The Downing Street Memo

Since there seems to be a belief that the Downing Street Memo is a “smoking gun” indicating a conspiracy to manufacture evidence of WMDs in Iraq, I figured I'd give it a read. It all revolves around this paragraph, and in particular one word (which I have highlighted below):

C reported on his recent talks in Washington. There was a perceptible shift in attitude. Military action was now seen as inevitable. Bush wanted to remove Saddam, through military action, justified by the conjunction of terrorism and WMD. But the intelligence and facts were being fixed around the policy. The NSC had no patience with the UN route, and no enthusiasm for publishing material on the Iraqi regime's record.
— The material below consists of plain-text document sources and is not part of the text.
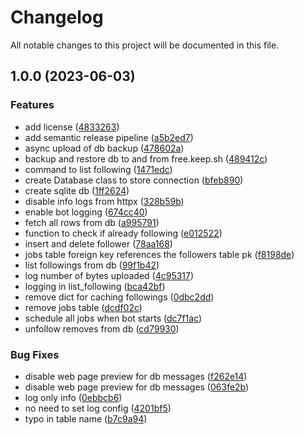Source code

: # Changelog

All notable changes to this project will be documented in this file.

## 1.0.0 (2023-06-03)


### Features

* add license ([4833263](https://github.com/andregri/ebird-telegram-bot/commit/4833263ecb58a59575cadf47a86bb9052b20e8fa))
* add semantic release pipeline ([a5b2ed7](https://github.com/andregri/ebird-telegram-bot/commit/a5b2ed7dac84dc0c0bbe890a85562cdf85d760bd))
* async upload of db backup ([478602a](https://github.com/andregri/ebird-telegram-bot/commit/478602a8b80b8018b6c5c50effb5c4f2f6365194))
* backup and restore db to and from free.keep.sh ([489412c](https://github.com/andregri/ebird-telegram-bot/commit/489412c3c8eb902ec6d1fc73d86c0a86edce5069))
* command to list following ([1471edc](https://github.com/andregri/ebird-telegram-bot/commit/1471edc41c3305602aa9617ddc81020928092015))
* create Database class to store connection ([bfeb890](https://github.com/andregri/ebird-telegram-bot/commit/bfeb890d2ff76dd029074234a960b422c25dc896))
* create sqlite db ([1ff2624](https://github.com/andregri/ebird-telegram-bot/commit/1ff26246f47e6c23427edbe129ea5311f3f6119b))
* disable info logs from httpx ([328b59b](https://github.com/andregri/ebird-telegram-bot/commit/328b59b56d0294d2c2ea37074be69abcbc9f04a1))
* enable bot logging ([674cc40](https://github.com/andregri/ebird-telegram-bot/commit/674cc40d49c36d892c978473499a99e13923083e))
* fetch all rows from db ([a995791](https://github.com/andregri/ebird-telegram-bot/commit/a995791cd1000b6287d966bde0e7b2da8e3d9c7b))
* function to check if already following ([e012522](https://github.com/andregri/ebird-telegram-bot/commit/e0125220a29b779e6325837593f747624dd057df))
* insert and delete follower ([78aa168](https://github.com/andregri/ebird-telegram-bot/commit/78aa16822df84b2b5ec0f7298de647591616edc3))
* jobs table foreign key references the followers table pk ([f8198de](https://github.com/andregri/ebird-telegram-bot/commit/f8198de2045b0b4e378ccd54ea8d5f18427aaf90))
* list followings from db ([99f1b42](https://github.com/andregri/ebird-telegram-bot/commit/99f1b426f036eb7291d618af9061b8d337ce4ae2))
* log number of bytes uploaded ([4c95317](https://github.com/andregri/ebird-telegram-bot/commit/4c95317d5b80be30ac24f5908b51e639025e5915))
* logging in list_following ([bca42bf](https://github.com/andregri/ebird-telegram-bot/commit/bca42bfdf781fbfc93fde9e25a0ddfcd85e48a21))
* remove dict for caching followings ([0dbc2dd](https://github.com/andregri/ebird-telegram-bot/commit/0dbc2dd868287f1c37f0d78c3aff5b212b62b261))
* remove jobs table ([dcdf02c](https://github.com/andregri/ebird-telegram-bot/commit/dcdf02c2dd295bbf5491d045ea795f92e2f55f43))
* schedule all jobs when bot starts ([dc7f1ac](https://github.com/andregri/ebird-telegram-bot/commit/dc7f1ac4cd4a6fa8743be8d8f16d6b1380f450ea))
* unfollow removes from db ([cd79930](https://github.com/andregri/ebird-telegram-bot/commit/cd7993049f21f15cecdae70874755597c432f378))


### Bug Fixes

* disable web page preview for db messages ([f262e14](https://github.com/andregri/ebird-telegram-bot/commit/f262e14efc802e18fc666d7e2c3564fc598d1d8b))
* disable web page preview for db messages ([063fe2b](https://github.com/andregri/ebird-telegram-bot/commit/063fe2bcd92bda9f55aaeb73a8b49a4683308574))
* log only info ([0ebbcb6](https://github.com/andregri/ebird-telegram-bot/commit/0ebbcb6f03dec7fc16be89af5feb20513f293794))
* no need to set log config ([4201bf5](https://github.com/andregri/ebird-telegram-bot/commit/4201bf5cbfa442c49aaf4dc1706c75463d32a7d1))
* typo in table name ([b7c9a94](https://github.com/andregri/ebird-telegram-bot/commit/b7c9a944346bc0b15b142c1c0744b7b3651d1e8e))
There was little discussion in Washington of the aftermath after military action.

Taking the memo as legitimate, which is always doubtful when presented by a journalist, I wonder what the big deal is. It's pretty clear to me that the term “fixed” is being used in the sense of focused energy. Even so, prominent Democrats (eager to remind everyone that at least they whine about important things and to help others forget that they seldom offer solutions to the problems they whine about) continue to hype the secret memo.

The rest of the memo points out the difficulty of removing Saddam from power, and the political realities of the situation.

Even so, this is hardly the smoking gun people think it is.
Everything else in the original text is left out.